## Overview
This case study comes from eBay's Israel research team, presented by a researcher who previously worked at Nice (a tech company) about six years prior. The presentation focuses on eBay's approach to product pricing assistance, specifically helping sellers determine appropriate prices for their items using machine learning and embedding-based retrieval systems. eBay operates at massive scale with approximately 2 billion listings, over 130 million active buyers, and 190 different marketplace sites worldwide. The Israeli research teams focus heavily on production-ready solutions working alongside product teams, while also maintaining capacity for more experimental research.
## The Problem
When sellers want to list items on eBay, they encounter a listing creation form where they must specify various details including title, item specifics, and crucially, a price.

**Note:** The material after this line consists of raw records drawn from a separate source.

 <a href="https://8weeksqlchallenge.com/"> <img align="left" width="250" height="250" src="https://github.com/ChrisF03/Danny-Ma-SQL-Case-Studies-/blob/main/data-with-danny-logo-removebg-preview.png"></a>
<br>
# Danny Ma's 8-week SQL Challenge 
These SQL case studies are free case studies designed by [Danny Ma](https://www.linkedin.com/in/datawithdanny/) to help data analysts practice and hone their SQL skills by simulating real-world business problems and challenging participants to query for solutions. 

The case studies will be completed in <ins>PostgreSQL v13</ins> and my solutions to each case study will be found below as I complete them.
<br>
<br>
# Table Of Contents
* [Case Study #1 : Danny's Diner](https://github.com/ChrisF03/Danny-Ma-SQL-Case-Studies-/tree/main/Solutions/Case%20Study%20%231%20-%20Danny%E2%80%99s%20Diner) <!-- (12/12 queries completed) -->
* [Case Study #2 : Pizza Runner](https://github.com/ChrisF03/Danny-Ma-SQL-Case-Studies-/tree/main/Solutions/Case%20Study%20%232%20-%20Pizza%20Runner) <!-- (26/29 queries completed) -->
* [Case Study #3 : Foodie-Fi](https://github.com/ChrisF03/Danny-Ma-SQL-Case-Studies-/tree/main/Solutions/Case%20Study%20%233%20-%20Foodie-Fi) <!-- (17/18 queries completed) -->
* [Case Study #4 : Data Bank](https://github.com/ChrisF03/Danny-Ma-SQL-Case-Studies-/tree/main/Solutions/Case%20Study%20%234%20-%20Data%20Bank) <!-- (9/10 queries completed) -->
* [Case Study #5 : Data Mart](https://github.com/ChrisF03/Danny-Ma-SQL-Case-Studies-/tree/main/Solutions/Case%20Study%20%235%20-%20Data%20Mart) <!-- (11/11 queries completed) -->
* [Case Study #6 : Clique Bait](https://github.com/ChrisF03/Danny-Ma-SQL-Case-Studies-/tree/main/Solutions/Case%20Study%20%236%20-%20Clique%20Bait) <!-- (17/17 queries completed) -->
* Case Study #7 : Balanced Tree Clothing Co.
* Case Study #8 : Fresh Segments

Pricing is particularly challenging for several reasons:
- Sellers often list second-hand items (e.g., items that have been sitting in a closet for years)
- Even new products may have unclear market values
- The domain is filled with specialized terminology, abbreviations, and slang that make text search ineffective
The presentation specifically uses sports trading cards as the primary example, which represents a massive market in the United States. Sports card pricing is extremely nuanced - factors like autographs, rarity (e.g., only one copy printed), condition, grading, and specific player/year combinations can dramatically affect value. Traditional keyword search fails because collectors use abbreviated terms, slang, and domain-specific terminology that don't match well with standard text retrieval.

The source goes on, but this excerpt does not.